BEGIN MATERIAL SHOWN

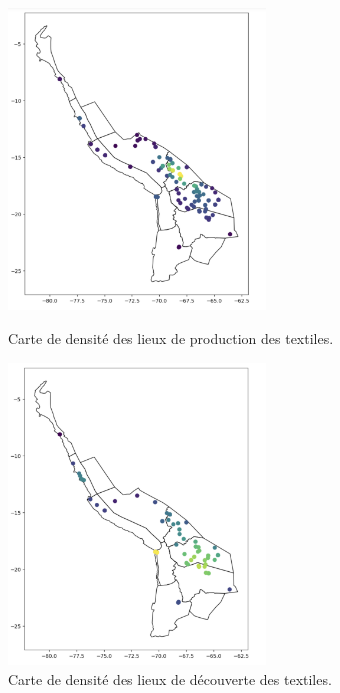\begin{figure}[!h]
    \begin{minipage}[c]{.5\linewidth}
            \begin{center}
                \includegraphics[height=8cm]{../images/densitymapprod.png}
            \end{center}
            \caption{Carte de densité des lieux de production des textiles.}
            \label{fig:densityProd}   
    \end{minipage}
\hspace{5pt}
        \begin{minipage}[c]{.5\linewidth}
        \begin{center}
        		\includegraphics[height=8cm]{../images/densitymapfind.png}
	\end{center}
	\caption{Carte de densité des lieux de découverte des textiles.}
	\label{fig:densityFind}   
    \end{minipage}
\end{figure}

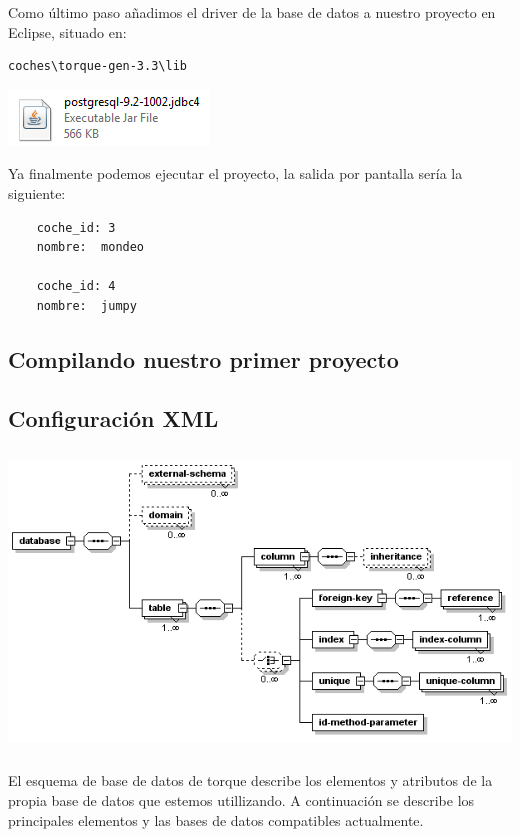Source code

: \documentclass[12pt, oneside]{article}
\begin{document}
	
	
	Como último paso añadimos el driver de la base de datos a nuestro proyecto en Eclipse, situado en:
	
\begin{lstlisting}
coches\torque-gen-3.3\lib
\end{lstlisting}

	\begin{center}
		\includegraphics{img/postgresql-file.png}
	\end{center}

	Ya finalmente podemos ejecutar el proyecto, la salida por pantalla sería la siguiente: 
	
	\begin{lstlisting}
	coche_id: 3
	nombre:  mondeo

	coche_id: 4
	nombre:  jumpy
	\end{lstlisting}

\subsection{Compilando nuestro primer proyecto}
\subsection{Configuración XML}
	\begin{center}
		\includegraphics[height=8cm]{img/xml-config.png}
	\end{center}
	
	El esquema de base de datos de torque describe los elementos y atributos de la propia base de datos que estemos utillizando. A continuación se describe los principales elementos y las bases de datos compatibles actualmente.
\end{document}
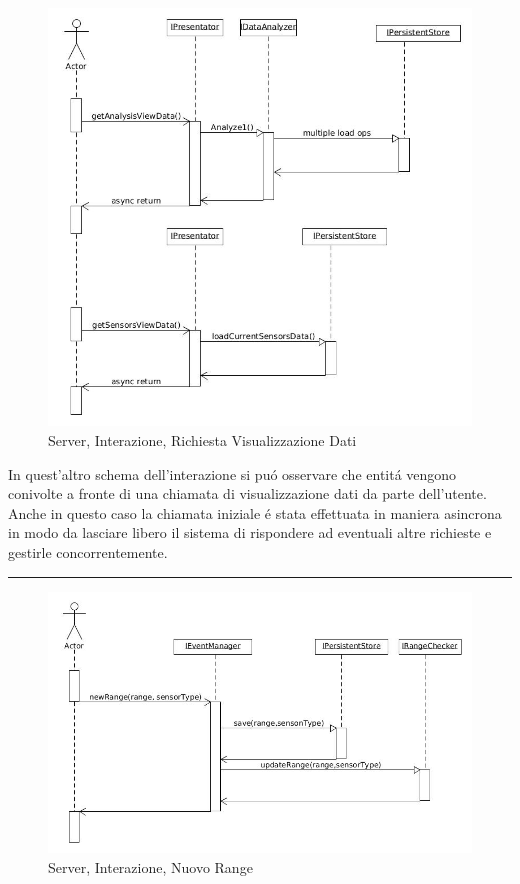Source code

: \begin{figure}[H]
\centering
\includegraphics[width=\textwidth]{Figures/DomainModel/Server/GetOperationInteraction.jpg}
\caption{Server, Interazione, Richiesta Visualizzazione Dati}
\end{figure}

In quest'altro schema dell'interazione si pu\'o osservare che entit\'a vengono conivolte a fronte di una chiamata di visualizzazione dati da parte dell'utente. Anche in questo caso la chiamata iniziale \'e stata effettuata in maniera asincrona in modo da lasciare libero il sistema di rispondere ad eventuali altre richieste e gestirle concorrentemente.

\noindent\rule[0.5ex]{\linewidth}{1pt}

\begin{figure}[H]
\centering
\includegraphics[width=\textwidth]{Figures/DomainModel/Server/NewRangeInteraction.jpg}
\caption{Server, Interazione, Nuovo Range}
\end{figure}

END MATERIAL SHOWN

**PROBLEM TO WORK ON:**
Show every line of the material above in which "caption" is present.

**RESULT BELOW:**
            \caption{Carte de densité des lieux de production des textiles.}
	\caption{Carte de densité des lieux de découverte des textiles.}
\caption{Server, Interazione, Richiesta Visualizzazione Dati}
\caption{Server, Interazione, Nuovo Range}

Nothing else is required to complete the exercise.